A dusty glass panel with “Sid the Cat” wording and a scribble of a cat on the South Pasadena music venue.
(Etienne Laurent / For The Occasions)
For musicians and everybody in northeast L.A., the necessity for a group security web grew to become terrifyingly clear through the Eaton hearth in January. That catastrophe, together with the Palisades hearth, displaced two distinct communities with deep roots within the music trade.
Whereas high-profile fundraisers like FireAid and teams like MusiCares have steered hundreds of thousands to affected communities, all of the bigger financial forces which might be crushing native artists are nonetheless compounding. And as violent ICE raids and a battering ram of tense political information put on down many Angelenos, the musicians and audiences that maintain a neighborhood cultural scene vibrant are questioning if there’s a future for them in L.A.

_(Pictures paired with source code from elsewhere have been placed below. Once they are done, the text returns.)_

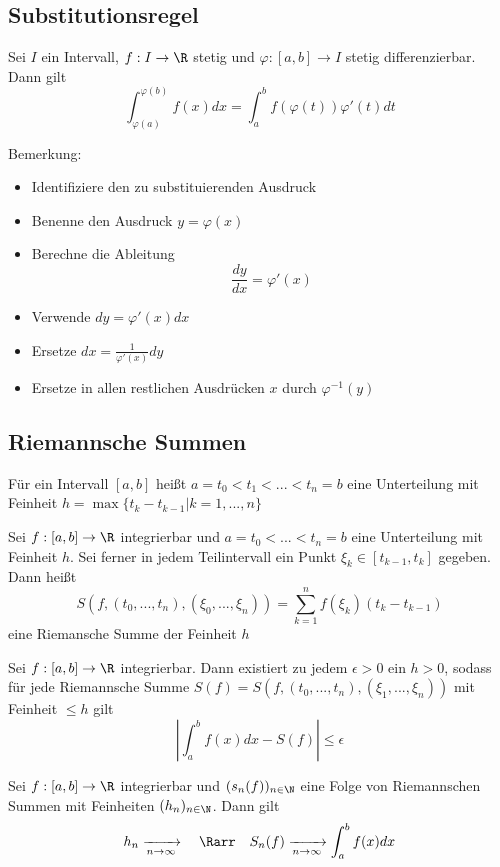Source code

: 	\subsection{Substitutionsregel}
		\begin{Satz} [ ]
			Sei $I$ ein Intervall, $f:I\to\R$ stetig und $\varphi:[a, b]\to I$ stetig differenzierbar. Dann gilt
			$$
				\int_{\varphi(a)}^{\varphi(b)}f(x)dx=\int_a^bf(\varphi(t))\varphi'(t)dt
			$$
		\end{Satz}
		Bemerkung: \newline
		\begin{itemize}
			\item Identifiziere den zu substituierenden Ausdruck
			\item Benenne den Ausdruck $y=\varphi(x)$
			\item Berechne die Ableitung
				$$
					\frac{dy}{dx}=\varphi'(x)
				$$
			\item Verwende $dy=\varphi'(x)dx$
			\item Ersetze $dx=\frac{1}{\varphi'(x)}dy$
			\item Ersetze in allen restlichen Ausdrücken $x$ durch $\varphi^{-1}(y)$
		\end{itemize}
	\subsection{Riemannsche Summen}
		\begin{Definition} 
			Für ein Intervall $[a, b]$ heißt $a=t_0<t_1<...<t_n=b$ eine Unterteilung mit Feinheit $h=\max\{t_k-t_{k-1}|k=1,...,n\}$
		\end{Definition}
		\begin{Definition} 
			Sei $f:[a, b]\to\R$ integrierbar und $a=t_0<...<t_n=b$ eine Unterteilung mit Feinheit $h$. Sei ferner in jedem Teilintervall ein Punkt $\xi_k\in[t_{k-1},t_k]$ gegeben. Dann heißt
			$$
				S(f,(t_0,...,t_n),(\xi_0,...,\xi_n))=\sum_{k=1}^nf(\xi_k)(t_k-t_{k-1})
			$$
			eine Riemansche Summe der Feinheit $h$
		\end{Definition}
		\begin{Satz} [ ]
			Sei $f:[a, b]\to\R$ integrierbar. Dann existiert zu jedem $\epsilon>0$ ein $h>0$, sodass für jede Riemannsche Summe $S(f)=S(f,(t_0,...,t_n),(\xi_1,...,\xi_n))$ mit Feinheit $\leq h$ gilt
			$$
				|\int_a^bf(x)dx-S(f)|\leq\epsilon
			$$
		\end{Satz}
		\begin{Satz} [ ]
			Sei $f:[a, b]\to\R$ integrierbar und $(s_n(f))_{n\in\N}$ eine Folge von Riemannschen Summen mit Feinheiten $(h_n)_{n\in\N}$. Dann gilt
			$$
				h_n	\xrightarrow[n\to\infty]{} \quad\Rarr\quad	 S_n(f)\xrightarrow[n\to\infty]{}\int_a^bf(x)dx
			$$
		\end{Satz}
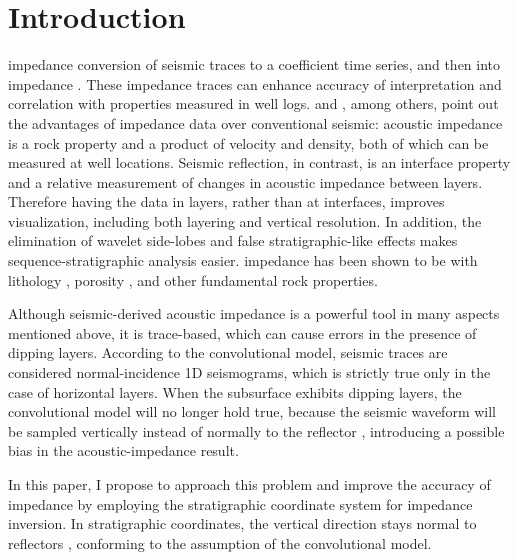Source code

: \section{Introduction}
 impedance  conversion of seismic traces to a  coefficient time series, and then into  impedance \cite[]{lavergne1977,lindseth1979}.  These impedance traces can enhance accuracy of interpretation and correlation with properties measured in well logs. \cite{duboz1998} and \cite{latimer2000}, among others, point out the advantages of impedance data over conventional seismic: acoustic impedance is a rock property and a product of velocity and density, both of which can be measured at well locations. Seismic reflection, in contrast, is an interface property and a relative measurement of changes in acoustic impedance between layers. Therefore having the data in layers, rather than at interfaces, improves visualization, including both layering and vertical resolution. In addition, the elimination of wavelet side-lobes and false stratigraphic-like effects makes sequence-stratigraphic analysis easier.  impedance has been shown to be  with lithology \cite[]{pendrel1997}, porosity \cite[]{brown1996,burge1998}, and other fundamental rock properties. 

Although seismic-derived acoustic impedance is a powerful tool in many aspects mentioned above, it is trace-based, which can cause errors in the presence of dipping layers. According to the convolutional model, seismic traces are considered normal-incidence 1D seismograms, which is strictly true only in the case of horizontal layers. When the subsurface exhibits dipping layers, the convolutional model will no longer hold true, because the seismic waveform will be sampled vertically instead of normally to the reflector \cite[]{guomarfurt}, introducing a possible bias in the acoustic-impedance result.

In this paper, I propose to approach this problem and improve the accuracy of impedance  by employing the stratigraphic coordinate system \cite[]{karimi2011,karimi2014} for impedance inversion. In stratigraphic coordinates, the vertical direction stays normal to reflectors , conforming to the assumption of the convolutional model.

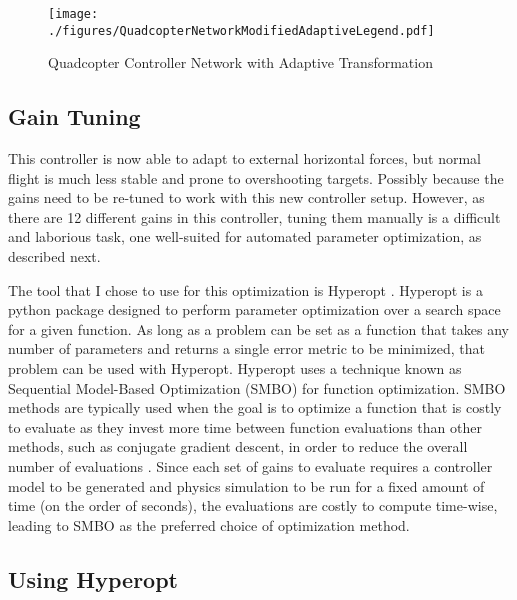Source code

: \documentclass[letterpaper,12pt,titlepage,oneside,final]{book}
\begin{document}
\begin{figure}
\centering
\texttt{[image: ./figures/QuadcopterNetworkModifiedAdaptiveLegend.pdf]} %
\caption{Quadcopter Controller Network with Adaptive Transformation}
\label{fig:NetAdaptiveTransform}
\end{figure}


\subsection{Gain Tuning}

This controller is now able to adapt to external horizontal forces, but normal flight is much less stable and prone to overshooting targets. 
Possibly because the gains need to be re-tuned to work with this new controller setup. 
However, as there are 12 different gains in this controller, tuning them manually is a difficult and laborious task, one well-suited for automated parameter optimization, as described next.

The tool that I chose to use for this optimization is Hyperopt \cite{bergstra2013hyperopt}. 
Hyperopt is a python package designed to perform parameter optimization over a search space for a given function. 
As long as a problem can be set as a function that takes any number of parameters and returns a single error metric to be minimized, that problem can be used with Hyperopt. 
Hyperopt uses a technique known as Sequential Model-Based Optimization (SMBO) for function optimization.
SMBO methods are typically used when the goal is to optimize a function that is costly to evaluate as they invest more time between function evaluations than other methods, such as conjugate gradient descent, in order to reduce the overall number of evaluations \cite{mockus1978application, bergstra2013hyperopt}.
Since each set of gains to evaluate requires a controller model to be generated and physics simulation to be run for a fixed amount of time (on the order of seconds), the evaluations are costly to compute time-wise, leading to SMBO as the preferred choice of optimization method.

\subsection{Using Hyperopt}
\end{document}
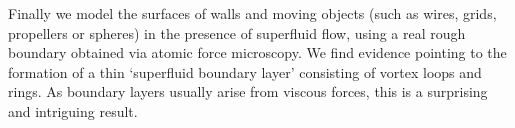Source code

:Finally we model the surfaces of walls and moving objects (such as wires, grids, propellers or spheres) in the presence of superfluid flow, using a real rough boundary obtained via atomic force microscopy. We find evidence pointing to the formation of a thin `superfluid boundary layer' consisting of vortex loops and rings. As boundary layers usually arise from viscous forces, this is a surprising and intriguing result.
\thispagestyle{empty}
\restoregeometry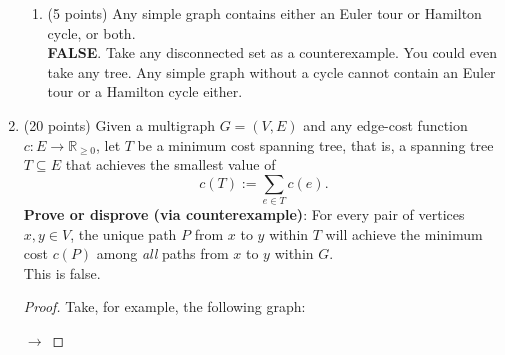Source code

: \documentclass[11pt]{article}
\newcommand{\R}{\mathbb{R}}
\newcommand{\n}{\vspace{0.5cm}}
\begin{document}
\begin{enumerate}
\begin{enumerate}
        \item (5 points) Any simple graph contains either an Euler tour or Hamilton cycle, or both. \n\\
          \textbf{FALSE}.  Take any disconnected set as a counterexample.  You could even take any tree.  Any simple graph without a cycle cannot contain an Euler tour or a Hamilton cycle either.
      \end{enumerate}

      \newpage
    \item (20 points) Given a multigraph \(G = (V,E)\) and any edge-cost function \(c \colon E \to \R_{\geq 0}\), let \(T\) be a minimum cost spanning tree, that is, a spanning tree \(T \subseteq E\) that achieves the smallest value of 
      \[c(T) := \sum_{e \in T} c(e).\]
      \textbf{Prove or disprove (via counterexample)}: For every pair of vertices \(x,y \in V\), the unique path \(P\) from \(x\) to \(y\) within \(T\) will achieve the minimum cost \(c(P)\) among \textit{all} paths from \(x\) to \(y\) within \(G\). \n\\
      This is false.
      \begin{proof}
        Take, for example, the following graph:

        \begin{minipage}{0.4\textwidth}
          \centering
        \end{minipage} \(\longrightarrow\)
        \begin{minipage}{0.4\textwidth}
          \centering
\end{minipage}
\end{proof}
\end{enumerate}
\end{document}
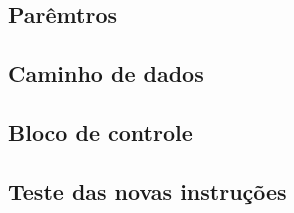 \documentclass[12pt]{article}
\begin{document}
\subsection{Parêmtros}
\label{subsec:param}


\subsection{Caminho de dados}
\label{subsec:datapath}


\subsection{Bloco de controle}
\label{subsec:control}


\subsection{Teste das novas instruções}
\label{subsec:testeisa}




\end{document}
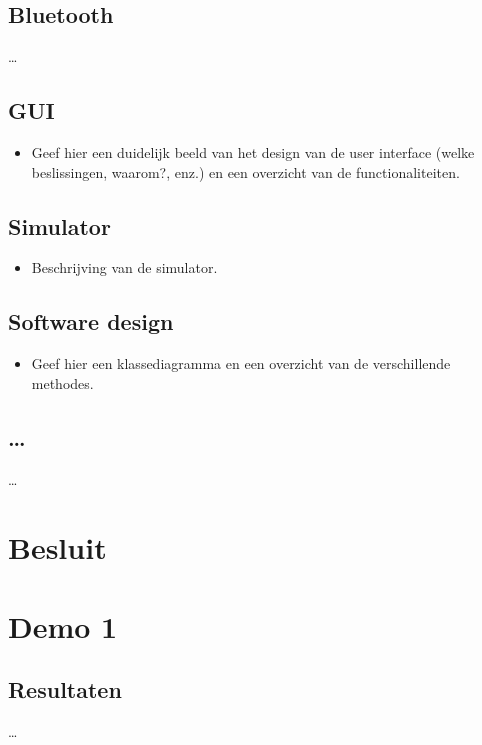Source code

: \documentclass[tt2]{penoverslag}
\begin{document}
\subsection{Bluetooth}
\ldots

\subsection{GUI}
\begin{itemize}
\item Geef hier een duidelijk beeld van het design van de user interface (welke beslissingen, waarom?, enz.) en een overzicht van de functionaliteiten.
\end{itemize}

\subsection{Simulator}
\begin{itemize}
\item Beschrijving van de simulator.
\end{itemize}

\subsection{Software design}
\begin{itemize}
\item Geef hier een klassediagramma en een overzicht van de verschillende methodes.
\end{itemize}

\subsection{\ldots}
\ldots


\section{Besluit}
\lipsum[6-7]



\newpage
\makeappendix

\section{Demo 1}

\subsection{Resultaten}
\ldots
\end{document}
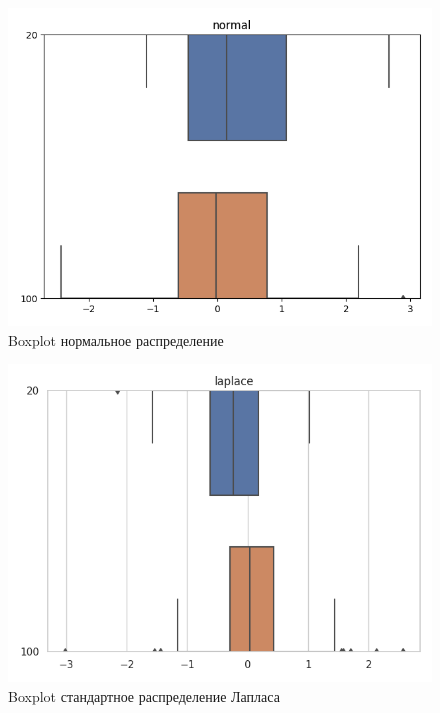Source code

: \documentclass[12pt]{report}
\begin{document}
\begin{center}
\begin{figure}[H]
\caption{Boxplot нормальное распределение }
\includegraphics[scale = 0.7]{../lab_3/pic/normal.png}
\end{figure}

\begin{figure}[H]
\caption{Boxplot стандартное распределение Лапласа }
\includegraphics[scale = 0.7]{../lab_3/pic/laplace.png} 
\end{figure}


\end{center}
\end{document}
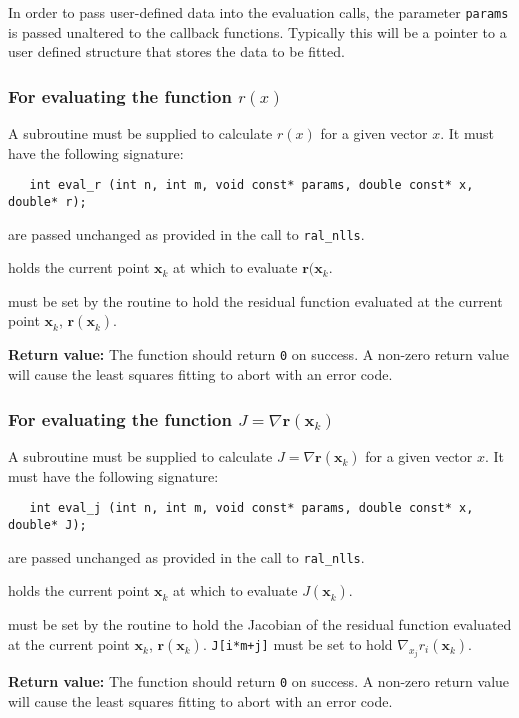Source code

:\documentclass{spec}
\newcommand{\vx}{ {\bm x} } %
\newcommand{\vr}{ {\bm r} } %
\newcommand{\iter}[2][k]{ #2_{#1}^{}} %
\begin{document}
In order to pass user-defined data into the evaluation calls, the parameter
\texttt{params} is passed unaltered to the callback functions. Typically this
will be a pointer to a user defined structure that stores the data to be fitted.

\subsubsection{For evaluating the function $r(x)$}
A subroutine must be supplied to calculate $r(x)$ for a given vector $x$. It
must have the following signature:

\begin{verbatim}
   int eval_r (int n, int m, void const* params, double const* x, double* r);
\end{verbatim}

\begin{description}
    are passed unchanged as provided in the call to
      {\tt ral\_nlls}.

    holds the current point $\iter{\vx}$ at which to evaluate $\vr(\iter{\vx}$.
  
    must be set by the routine to hold the residual function 
      evaluated at the current point $\iter{\vx}$, $\vr(\iter{\vx})$.
\end{description}
\textbf{Return value:} The function should return \texttt{0} on success. A
non-zero return value will cause the least squares fitting to abort with an
error code.


\subsubsection{For evaluating the function $J = \nabla \vr(\iter{\vx})$}
A subroutine must be supplied to calculate $J = \nabla \vr(\iter{\vx})$ for a given vector $x$. It must have the following signature:

\begin{verbatim}
   int eval_j (int n, int m, void const* params, double const* x, double* J);
\end{verbatim}

\begin{description}
    are passed unchanged as provided in the call to
      {\tt ral\_nlls}.

    holds the current point $\iter{\vx}$ at which to evaluate
      $J(\iter{\vx})$.
  
    must be set by the routine to hold the Jacobian of the residual
      function evaluated at the current point $\iter{\vx}$, $\vr(\iter{\vx})$.
      \texttt{J[i*m+j]} must be set to hold $\nabla_{x_j} r_i(\iter{\vx})$.
\end{description}
\textbf{Return value:} The function should return \texttt{0} on success. A
non-zero return value will cause the least squares fitting to abort with an
error code.
\end{document}
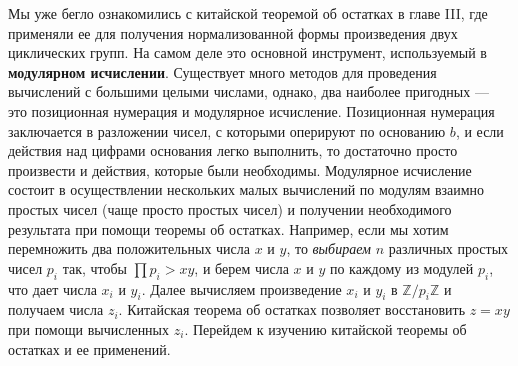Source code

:     \noindent Мы уже бегло ознакомились с китайской теоремой об остатках в главе III, где применяли ее для получения нормализованной формы произведения двух циклических групп. На самом деле это основной инструмент, используемый в {\textbf{модулярном исчислении}}. Существует много методов для проведения вычислений с большими целыми числами, однако, два наиболее пригодных — это позиционная нумерация и модулярное исчисление. Позиционная нумерация заключается в разложении чисел, с которыми оперируют по основанию $b$, и если действия над цифрами основания легко выполнить, то достаточно просто произвести и действия, которые были необходимы. Модулярное исчисление состоит в осуществлении нескольких малых вычислений по модулям взаимно простых чисел (чаще просто простых чисел) и получении необходимого результата при помощи теоремы об остатках. Например, если мы хотим перемножить два положительных числа $x$ и $y$, то \textit{выбираем} $n$ различных простых чисел $p_i$ так, чтобы $\prod\nolimits p_i > xy$, и берем числа $x$ и $y$ по каждому из модулей $p_i$, что дает числа $x_i$ и $y_i$. Далее вычисляем произведение $x_i$ и $y_i$ в $\mathbb{Z}/p_i\mathbb{Z}$ и получаем числа $z_i$. Китайская теорема об остатках позволяет восстановить $z = xy$ при помощи вычисленных $z_i$. Перейдем к изучению китайской теоремы об остатках и ее применений.

    \sectiontop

“It’s arduous to persuade folks to come back out of their home and purchase a ticket,” Wilkerson stated. “Live performance tickets have gone up in worth, like the whole lot else. We’ve constructed a group that folks belief, however there are nights that bomb, and we surprise why however more often than not it has nothing do with the artwork. There are different issues taking place on the planet, or the economic system’s tanking. It’s a troublesome query to reply.”
Having a brand new, superbly restored venue to carry out and congregate in may sway followers’ and artists’ choices only a bit.
“With the present administration, the fires after which the ICE raids, generally I simply need to coil up in a ball and simply be away,” Gonzalez stated. “However we’ve realized a variety of our group need to be collectively. We posted in regards to the ICE raids and other people had been like, ‘How will you nonetheless do exhibits?’ Properly, we actually imagine that folks will be impressed to make change by the artists that come by the rooms. There’s a variety of energy in that and it offers us the desire to maneuver ahead although it’s a troublesome time.”

A sculpture by American artist Lucile Lloyd is at one nook of the Sid the Cat stage.
(Etienne Laurent / For The Occasions)
Whereas Sid the Cat Auditorium hasn’t set its actual opening date, nor booked its lineup of exhibits, the staff estimates building is about 85% completed. With the blessing of South Pasadena metropolis authorities and native neighbors, they’re hopeful they’ll keep away from last-minute allow snags or delays, at the same time as prices for building and labor for a historic constructing have skyrocketed post-fires and post-tariffs. South Pasadena Mayor Janet Braun stated she’s “very excited” in regards to the new venue, calling it “a superbly renovated historic area with a twenty first century sound system and facilities.”
Discovering these misplaced panels from Lloyd was proof sufficient to imagine that, even after tragedy and years of rebuilding, there’s nonetheless magnificence value sifting by the ashes for.
“Folks got here out after the fires to our exhibits and informed us, ‘I’m so pleased to be out and neglect slightly bit about what simply occurred to our metropolis,’” Wilkerson stated. “We’re that escape for lots of people, they usually have these 4 hours the place they will get away from all that, benefit from the music and lower unfastened. It’s such a privilege and we don’t take it with no consideration.”